--- TASK TO COMPLETE ---
Among the records, how many lines contain "AdapterName"? Only the number is needed.

--- DATA IN THIS EXERCISE ---
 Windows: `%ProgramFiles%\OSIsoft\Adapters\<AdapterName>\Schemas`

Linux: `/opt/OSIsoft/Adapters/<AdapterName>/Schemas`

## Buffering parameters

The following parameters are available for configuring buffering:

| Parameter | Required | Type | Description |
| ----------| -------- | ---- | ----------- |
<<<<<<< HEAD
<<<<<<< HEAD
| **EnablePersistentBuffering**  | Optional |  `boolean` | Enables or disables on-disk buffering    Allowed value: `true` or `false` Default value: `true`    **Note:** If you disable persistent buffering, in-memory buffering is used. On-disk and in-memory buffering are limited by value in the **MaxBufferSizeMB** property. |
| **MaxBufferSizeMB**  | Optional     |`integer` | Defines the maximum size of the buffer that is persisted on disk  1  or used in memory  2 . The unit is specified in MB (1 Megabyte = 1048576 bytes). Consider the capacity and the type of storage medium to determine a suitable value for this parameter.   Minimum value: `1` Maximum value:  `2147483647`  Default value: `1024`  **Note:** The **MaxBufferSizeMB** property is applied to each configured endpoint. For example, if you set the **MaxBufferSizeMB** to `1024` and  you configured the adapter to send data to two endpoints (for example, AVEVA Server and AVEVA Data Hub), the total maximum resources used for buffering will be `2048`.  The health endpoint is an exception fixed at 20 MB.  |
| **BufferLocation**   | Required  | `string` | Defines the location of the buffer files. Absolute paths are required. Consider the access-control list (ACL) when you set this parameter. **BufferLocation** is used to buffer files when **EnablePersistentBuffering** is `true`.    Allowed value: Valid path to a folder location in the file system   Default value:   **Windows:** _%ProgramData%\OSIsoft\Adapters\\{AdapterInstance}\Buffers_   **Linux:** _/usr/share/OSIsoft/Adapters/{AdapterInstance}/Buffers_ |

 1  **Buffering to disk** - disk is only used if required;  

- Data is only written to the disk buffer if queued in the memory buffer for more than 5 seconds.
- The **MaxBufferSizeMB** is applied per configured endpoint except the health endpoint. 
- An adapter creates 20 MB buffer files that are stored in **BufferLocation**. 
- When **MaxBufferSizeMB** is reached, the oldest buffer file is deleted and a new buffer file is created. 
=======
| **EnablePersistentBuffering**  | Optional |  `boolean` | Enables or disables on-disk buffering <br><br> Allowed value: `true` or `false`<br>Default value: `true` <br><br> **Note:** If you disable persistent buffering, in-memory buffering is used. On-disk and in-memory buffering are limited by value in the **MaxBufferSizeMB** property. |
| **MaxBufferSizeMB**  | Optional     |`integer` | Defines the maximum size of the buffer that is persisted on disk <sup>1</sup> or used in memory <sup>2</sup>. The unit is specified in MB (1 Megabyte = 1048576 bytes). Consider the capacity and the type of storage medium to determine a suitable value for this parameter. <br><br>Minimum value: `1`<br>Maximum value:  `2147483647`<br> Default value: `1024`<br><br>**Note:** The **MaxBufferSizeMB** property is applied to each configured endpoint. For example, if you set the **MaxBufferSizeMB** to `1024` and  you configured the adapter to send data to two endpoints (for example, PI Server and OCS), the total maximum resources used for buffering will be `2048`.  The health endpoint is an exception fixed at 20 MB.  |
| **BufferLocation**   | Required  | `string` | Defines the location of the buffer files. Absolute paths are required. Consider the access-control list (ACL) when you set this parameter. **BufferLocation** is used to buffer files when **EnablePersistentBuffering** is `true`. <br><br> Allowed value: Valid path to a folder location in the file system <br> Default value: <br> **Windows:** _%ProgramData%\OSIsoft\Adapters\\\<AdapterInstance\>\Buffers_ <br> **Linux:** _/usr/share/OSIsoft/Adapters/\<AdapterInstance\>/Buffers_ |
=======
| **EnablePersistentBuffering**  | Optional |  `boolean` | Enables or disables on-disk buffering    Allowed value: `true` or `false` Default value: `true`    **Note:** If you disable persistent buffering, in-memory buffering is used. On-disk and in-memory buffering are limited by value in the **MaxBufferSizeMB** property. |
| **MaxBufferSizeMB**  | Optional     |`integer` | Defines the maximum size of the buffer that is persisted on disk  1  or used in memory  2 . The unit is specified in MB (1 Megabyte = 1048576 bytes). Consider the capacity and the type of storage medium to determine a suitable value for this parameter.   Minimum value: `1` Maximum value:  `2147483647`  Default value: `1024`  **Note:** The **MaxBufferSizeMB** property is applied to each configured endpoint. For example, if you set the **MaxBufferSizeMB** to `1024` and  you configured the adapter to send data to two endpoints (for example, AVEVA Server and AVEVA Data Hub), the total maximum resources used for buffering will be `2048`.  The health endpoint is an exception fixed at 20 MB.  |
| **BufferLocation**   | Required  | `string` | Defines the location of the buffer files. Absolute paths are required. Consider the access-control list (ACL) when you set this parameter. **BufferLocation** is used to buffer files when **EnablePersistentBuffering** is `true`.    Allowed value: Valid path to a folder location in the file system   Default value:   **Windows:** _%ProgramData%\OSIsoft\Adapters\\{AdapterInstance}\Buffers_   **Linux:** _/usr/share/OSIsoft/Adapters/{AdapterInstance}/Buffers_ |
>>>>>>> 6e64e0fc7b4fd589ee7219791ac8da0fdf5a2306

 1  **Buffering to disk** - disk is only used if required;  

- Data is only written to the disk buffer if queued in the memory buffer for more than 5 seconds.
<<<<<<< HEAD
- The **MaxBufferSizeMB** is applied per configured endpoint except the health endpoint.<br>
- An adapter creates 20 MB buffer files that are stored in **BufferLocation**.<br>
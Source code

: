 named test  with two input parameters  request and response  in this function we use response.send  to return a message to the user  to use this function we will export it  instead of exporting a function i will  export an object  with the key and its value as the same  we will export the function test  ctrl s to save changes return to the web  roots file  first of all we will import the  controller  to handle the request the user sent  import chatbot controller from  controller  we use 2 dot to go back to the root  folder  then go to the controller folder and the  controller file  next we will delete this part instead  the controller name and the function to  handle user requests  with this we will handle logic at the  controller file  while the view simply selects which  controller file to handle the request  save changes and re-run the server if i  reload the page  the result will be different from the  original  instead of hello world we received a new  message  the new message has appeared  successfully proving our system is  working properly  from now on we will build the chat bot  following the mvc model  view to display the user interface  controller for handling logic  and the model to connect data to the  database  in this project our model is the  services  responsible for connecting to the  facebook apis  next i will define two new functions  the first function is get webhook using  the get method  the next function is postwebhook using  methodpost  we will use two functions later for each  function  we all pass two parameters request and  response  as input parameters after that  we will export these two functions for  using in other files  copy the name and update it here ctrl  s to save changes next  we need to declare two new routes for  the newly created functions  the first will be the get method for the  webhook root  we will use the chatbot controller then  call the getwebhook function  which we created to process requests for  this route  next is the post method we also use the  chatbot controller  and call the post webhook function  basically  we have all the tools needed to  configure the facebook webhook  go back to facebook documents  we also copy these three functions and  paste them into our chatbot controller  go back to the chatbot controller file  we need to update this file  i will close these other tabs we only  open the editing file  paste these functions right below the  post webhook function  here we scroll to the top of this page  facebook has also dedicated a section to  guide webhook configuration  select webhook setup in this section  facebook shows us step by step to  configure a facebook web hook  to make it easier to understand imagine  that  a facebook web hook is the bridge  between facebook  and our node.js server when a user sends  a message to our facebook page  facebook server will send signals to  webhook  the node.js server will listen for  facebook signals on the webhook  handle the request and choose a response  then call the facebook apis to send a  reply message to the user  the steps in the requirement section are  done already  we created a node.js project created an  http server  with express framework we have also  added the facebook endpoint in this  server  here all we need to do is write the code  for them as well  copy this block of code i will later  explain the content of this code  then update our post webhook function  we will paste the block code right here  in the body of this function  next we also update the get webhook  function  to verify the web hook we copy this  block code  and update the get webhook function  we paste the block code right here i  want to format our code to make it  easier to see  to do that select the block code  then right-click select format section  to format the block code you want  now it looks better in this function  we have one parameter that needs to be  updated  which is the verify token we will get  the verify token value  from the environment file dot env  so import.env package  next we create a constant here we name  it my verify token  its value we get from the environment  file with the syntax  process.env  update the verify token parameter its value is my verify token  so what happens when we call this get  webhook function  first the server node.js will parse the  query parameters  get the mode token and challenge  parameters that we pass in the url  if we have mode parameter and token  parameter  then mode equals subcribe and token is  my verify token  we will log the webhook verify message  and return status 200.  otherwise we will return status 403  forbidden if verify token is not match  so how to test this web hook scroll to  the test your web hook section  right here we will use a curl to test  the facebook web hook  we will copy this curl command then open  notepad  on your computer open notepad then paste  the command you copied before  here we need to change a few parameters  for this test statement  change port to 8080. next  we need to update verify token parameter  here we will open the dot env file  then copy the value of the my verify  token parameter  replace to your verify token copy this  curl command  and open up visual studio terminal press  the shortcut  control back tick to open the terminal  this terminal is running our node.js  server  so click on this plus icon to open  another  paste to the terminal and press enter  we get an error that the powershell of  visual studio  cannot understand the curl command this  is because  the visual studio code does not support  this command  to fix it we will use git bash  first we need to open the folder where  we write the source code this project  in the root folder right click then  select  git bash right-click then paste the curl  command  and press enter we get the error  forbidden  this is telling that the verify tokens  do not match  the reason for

--- TASK OUTPUT ---
2